World Youth Day 1984
- Date: April 14, 1984 – April 15, 1984
- Location: Vatican City;
- Type: Youth festival
- Theme: Aperite portas Redemptoris
- Organised by: Catholic Church
- Participants: Pope John Paul II
- Next: 1985 Rome

= World Youth Day 1984 =

International Catholic youth event

World Youth Day 1984 was an international meeting promoted by Pope John Paul II at the extraordinary
Holy Year of the Redemption. It was the first large youth gathering promoted by the Catholic Church. From that experience came the idea of the World Youth Days which since then have been held, every two to four years, in different countries of the world.

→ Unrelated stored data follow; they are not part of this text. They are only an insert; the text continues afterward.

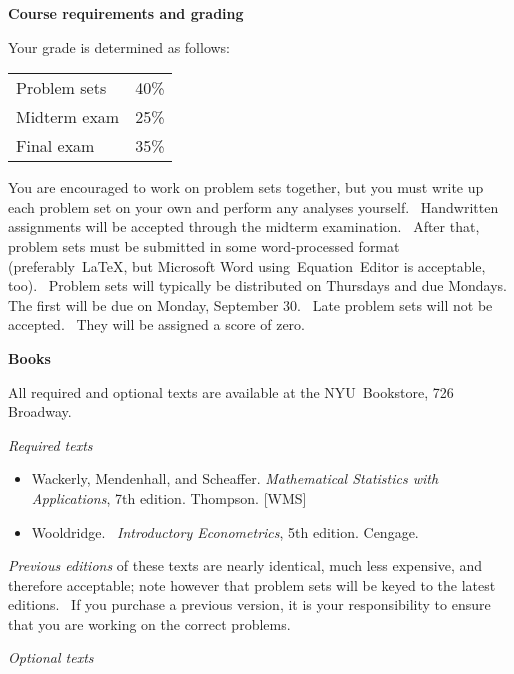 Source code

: \documentclass[11pt]{article}
\begin{document}
\bigskip 

\textbf{Course requirements and grading}

\bigskip

Your grade is determined as follows:

\qquad 
\begin{tabular}{ll}
Problem sets & 40\% \\ 
Midterm exam & 25\% \\ 
Final exam & 35\%%
\end{tabular}

\bigskip

You are encouraged to work on problem sets together, but you must write up
each problem set on your own and perform any analyses yourself. \
Handwritten assignments will be accepted through the midterm examination. \
After that, problem sets must be submitted in some word-processed format
(preferably\ LaTeX, but Microsoft Word using\ Equation\ Editor is
acceptable, too). \ Problem sets will typically be distributed on Thursdays
and due Mondays. The first will be due on Monday, September 30. \ Late
problem sets will not be accepted. \ They will be assigned a score of zero.

\bigskip

\newpage

\textbf{Books}

\bigskip

All required and optional texts are available at the NYU\ Bookstore, 726
Broadway.

\bigskip

\textit{Required texts}

\begin{itemize}
\item Wackerly, Mendenhall, and Scheaffer. \textit{Mathematical Statistics
with Applications}, 7th edition. Thompson. [WMS]

\item Wooldridge. \ \textit{Introductory Econometrics}, 5th edition. Cengage.
\end{itemize}

\textit{Previous editions }of these texts are nearly identical, much less
expensive, and therefore acceptable; note however that problem sets will be
keyed to the latest editions. \ If you purchase a previous version, it is
your responsibility to ensure that you are working on the correct problems.

\bigskip

\textit{Optional texts}
\end{document}
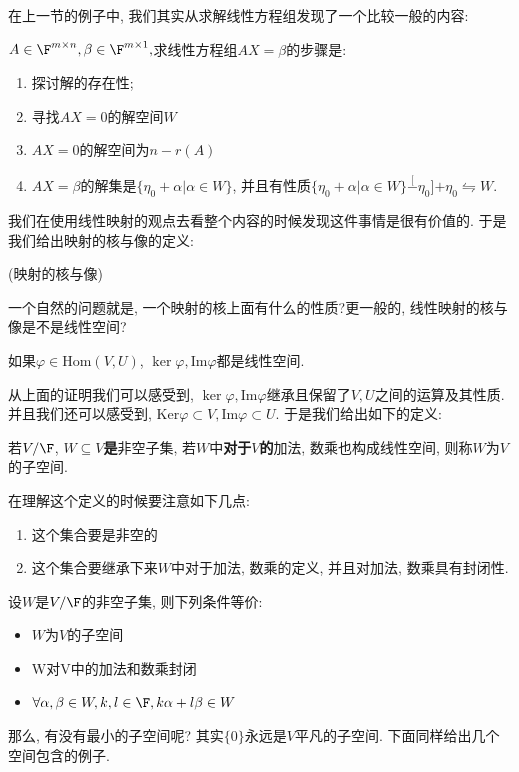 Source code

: 在上一节的例子中, 我们其实从求解线性方程组发现了一个比较一般的内容: 
\begin{example}
\label{eg:linear-eqs-system}$A\in\F^{m\times n},\beta\in\F^{m\times1},$求线性方程组$AX=\beta$的步骤是:
\begin{enumerate}
\item 探讨解的存在性;
\item 寻找$AX=0$的解空间$W$
\item $AX=0$的解空间为$n-r(A)$
\item $AX=\beta$的解集是$\{\eta_{0}+\alpha|\alpha\in W\}$, 并且有性质$\{\eta_{0}+\alpha|\alpha\in W\}\stackrel[-\eta_{0}]{+\eta_{0}}{\leftrightharpoons}W$.
\end{enumerate}
我们在使用线性映射的观点去看整个内容的时候发现这件事情是很有价值的. 于是我们给出映射的核与像的定义: 
\end{example}
\begin{defn}
(映射的核与像)
\end{defn}
一个自然的问题就是, 一个映射的核上面有什么的性质?更一般的, 线性映射的核与像是不是线性空间? 
\begin{lem}
如果$\varphi\in\text{Hom}(V,U)$, $\ker\varphi,\text{Im}\varphi$都是线性空间. 
\end{lem}
从上面的证明我们可以感受到, $\ker\varphi,\text{Im}\varphi$继承且保留了$V,U$之间的运算及其性质.
并且我们还可以感受到, $\text{Ker}\varphi\subset V,\text{Im}\varphi\subset U$.
于是我们给出如下的定义: 
\begin{defn}
若$V/\F$, \textbf{$W\subseteq V$是}非空子集, 若$W$中\textbf{对于$V$的}加法,
数乘也构成线性空间, 则称$W$为$V$的子空间. 
\end{defn}
在理解这个定义的时候要注意如下几点: 
\begin{enumerate}
\item 这个集合要是非空的
\item 这个集合要继承下来$W$中对于加法, 数乘的定义, 并且对加法, 数乘具有封闭性. 
\end{enumerate}
\begin{prop}
设$W$是$V/\F$的非空子集, 则下列条件等价:
\begin{itemize}
\item $W$为$V$的子空间
\item W对V中的加法和数乘封闭
\item $\forall\alpha,\beta\in W,k,l\in\F,k\alpha+l\beta\in W$
\end{itemize}
\end{prop}
那么, 有没有最小的子空间呢? 其实$\{0\}$永远是$V$平凡的子空间. 下面同样给出几个空间包含的例子. 
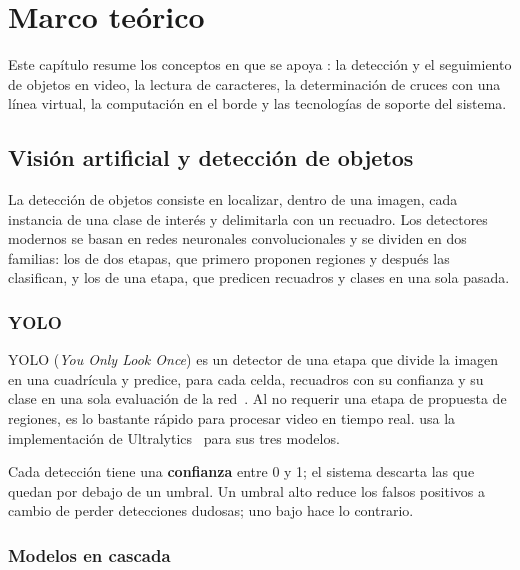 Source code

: \chapter{Marco teórico}
\label{cap:marco}

Este capítulo resume los conceptos en que se apoya \saru{}: la detección y
el seguimiento de objetos en video, la lectura de caracteres, la
determinación de cruces con una línea virtual, la computación en el borde y
las tecnologías de soporte del sistema.

\section{Visión artificial y detección de objetos}

La detección de objetos consiste en localizar, dentro de una imagen, cada
instancia de una clase de interés y delimitarla con un recuadro. Los
detectores modernos se basan en redes neuronales convolucionales y se
dividen en dos familias: los de dos etapas, que primero proponen regiones y
después las clasifican, y los de una etapa, que predicen recuadros y clases
en una sola pasada.

\subsection{YOLO}

YOLO (\emph{You Only Look Once}) es un detector de una etapa que divide la
imagen en una cuadrícula y predice, para cada celda, recuadros con su
confianza y su clase en una sola evaluación de la red~\cite{redmon2016yolo}.
Al no requerir una etapa de propuesta de regiones, es lo bastante rápido
para procesar video en tiempo real. \saru{} usa la implementación de
Ultralytics~\cite{ultralytics} para sus tres modelos.

Cada detección tiene una \textbf{confianza} entre 0 y 1; el sistema
descarta las que quedan por debajo de un umbral. Un umbral alto reduce los
falsos positivos a cambio de perder detecciones dudosas; uno bajo hace lo
contrario.

\subsection{Modelos en cascada}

The meeting with the Pope took place in Rome on Saturday, April 14, 1984 before Palm Sunday. The young people found themselves in the morning in the square in front of the
Basilica of Saint John Lateran for mass, then a long procession went to St. Peter's Square in the Vatican where the meeting took place with the Pope who, for the occasion, was accompanied on stage created on the steps of St. Peter's Basilica by Mother Teresa of Calcutta.

About 300,000 people attended the meeting, mostly Italians, but with a significant presence of young people coming from abroad.
Pope John Paul II concluded the Youth Jubilee during the Angelus of Palm Sunday.

The following week, on Easter Sunday, April 22, 1984, the Pope gave the youth the Cross of the World Youth Day as a symbol of "the love of the Lord Jesus for humanity and as an announcement that only in Christ died and resurrected it is salvation and redemption." On this occasion he renewed the appointment for a meeting with the young people for Palm Sunday next, March 31, 1985, in the year that the UN proclaimed International Year of Youth.